Anthony Lane, giornalista e critico cinematografico del New Yorker (la rivista più chic e radical chic di N.Y.), scrive un lungo articolo sul risotto. Celebrando il piatto che lo ha fatto innamorare dell’Italia e che ha scoperto a Venezia durante l’infanzia.
Ilaria Ricotti su Linkiesta Gastronomika cita il pezzo e lancia la provocazione: al risotto manca il marketing. Per questo all’estero è ancora poco associato al “Made In Italy”.
Ma è proprio così? Non ho una risposta, ma posso elencare una serie di cause per cui pasta e pizza sono sinonimo di Italia e il risotto ancora no. E probabilmente non manca il marketing, ma un piano di comunicazione strategica (ma in capo a chi?) certamente sì.
Ma veniamo ai numeri. Ogni anno, l’Italia coltiva riso su una superficie di circa 230.000 ettari, principalmente in Piemonte e in Lombardia: insieme rappresentano il 94% della produzione nazionale. Circa due terzi del riso prodotto in Italia vengono esportati. Non tutto diventa ovviamente risotto.
L’Italia ha prodotto il 58,5% del riso dell’Ue, la Spagna il 16,6% (con produzione in calo).
Dal punto di vista dei numeri, quindi, l’Italia può contare su aziende che lavorano e che esportano. Acquerello, Gli Aironi, San Massimo e tante altre realtà sono presenti nelle cucine di tutto il mondo sull’alto di gamma.
E quindi perché il risotto non è come la pizza? Il marketing forse non manca, mancano le ragioni storiche di una diffusione. Il riso è coltivato in Asia, ed in Asia è consumato in varie preparazioni che non sono ovviamente il risotto. E in USA arrivarono in maggioranza gli immigrati del Sud Italia, che il risotto non preparavano (essendo un piatto tipico del Nord Italia).
Gli ingredienti di pizza e pasta erano poi reperibili, meno il riso. Per niente in Sud America, dove in maggioranza arrivarono immigrati del Nord Italia.
La storia quindi pesa, ma pesa anche la difficoltà di preparazione di un buon risotto. Che nei tempi passati, prima della preparazione dei risotti pronti e sottovuoto, era lunga e complessa. Meno standardizzabile che la preparazione di una pasta secca o di una pizza.

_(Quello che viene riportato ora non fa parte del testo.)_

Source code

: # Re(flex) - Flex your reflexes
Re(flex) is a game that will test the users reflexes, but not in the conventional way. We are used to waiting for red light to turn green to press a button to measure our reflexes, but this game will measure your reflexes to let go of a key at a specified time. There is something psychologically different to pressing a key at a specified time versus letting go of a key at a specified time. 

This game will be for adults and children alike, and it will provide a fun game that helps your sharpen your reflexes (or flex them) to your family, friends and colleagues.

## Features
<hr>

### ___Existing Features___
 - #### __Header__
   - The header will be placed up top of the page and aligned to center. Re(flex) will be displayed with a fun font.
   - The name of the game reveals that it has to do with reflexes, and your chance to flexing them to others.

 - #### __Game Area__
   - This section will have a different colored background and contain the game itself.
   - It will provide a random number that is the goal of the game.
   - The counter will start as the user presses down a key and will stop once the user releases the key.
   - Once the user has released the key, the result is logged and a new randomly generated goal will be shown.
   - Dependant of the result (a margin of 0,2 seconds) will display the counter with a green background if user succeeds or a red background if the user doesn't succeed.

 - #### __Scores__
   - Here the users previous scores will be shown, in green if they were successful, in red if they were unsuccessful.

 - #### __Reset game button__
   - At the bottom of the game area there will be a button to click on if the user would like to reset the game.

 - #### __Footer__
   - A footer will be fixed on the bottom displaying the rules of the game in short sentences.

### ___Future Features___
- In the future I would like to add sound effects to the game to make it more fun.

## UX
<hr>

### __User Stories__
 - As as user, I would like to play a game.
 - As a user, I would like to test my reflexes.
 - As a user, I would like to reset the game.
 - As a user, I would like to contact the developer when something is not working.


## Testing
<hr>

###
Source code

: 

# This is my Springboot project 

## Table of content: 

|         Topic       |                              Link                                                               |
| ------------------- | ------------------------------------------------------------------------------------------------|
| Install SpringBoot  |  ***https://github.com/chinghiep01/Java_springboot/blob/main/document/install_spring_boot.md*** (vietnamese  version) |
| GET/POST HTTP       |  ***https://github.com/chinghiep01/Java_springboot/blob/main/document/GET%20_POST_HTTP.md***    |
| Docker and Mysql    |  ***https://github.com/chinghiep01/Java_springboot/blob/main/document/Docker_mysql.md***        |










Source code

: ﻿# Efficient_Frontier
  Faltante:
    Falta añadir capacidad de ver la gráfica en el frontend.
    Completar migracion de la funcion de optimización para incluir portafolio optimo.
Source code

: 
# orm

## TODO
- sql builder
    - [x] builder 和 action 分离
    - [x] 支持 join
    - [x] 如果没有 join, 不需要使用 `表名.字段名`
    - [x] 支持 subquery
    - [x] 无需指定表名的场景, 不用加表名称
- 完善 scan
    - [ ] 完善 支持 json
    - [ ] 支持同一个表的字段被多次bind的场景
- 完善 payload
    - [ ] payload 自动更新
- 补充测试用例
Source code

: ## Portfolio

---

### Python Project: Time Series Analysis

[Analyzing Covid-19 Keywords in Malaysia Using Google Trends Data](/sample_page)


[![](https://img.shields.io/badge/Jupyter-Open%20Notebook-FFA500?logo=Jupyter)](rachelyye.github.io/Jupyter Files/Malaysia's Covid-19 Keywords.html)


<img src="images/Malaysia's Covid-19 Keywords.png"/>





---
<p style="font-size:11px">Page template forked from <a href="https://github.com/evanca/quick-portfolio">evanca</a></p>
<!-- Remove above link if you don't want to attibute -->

Soluzioni? Non saprei. Forse al fianco delle aziende italiane di riso manca quell’ecosistema di comunicazione e branding di sistema su cui possono invece contare le aziende di farina, le pizzerie, i pastifici.
Ad oggi non esiste un premio sul miglior risotto, o sui 50 migliori ristoranti di riso. E questo è solo un esempio. Vercelli e Pavia, poi, non sono Napoli. Il risotto non è un cibo di strada, non permea il lavoro di migliaia di famiglie di ogni estrazione sociale.
Il riso e il risotto italiano hanno fatto passi da gigante e lavorano bene, ma per diventare icona ci vuole altro. Le aziende e i produttori sono ancora troppo soli? O gli va bene essere soli?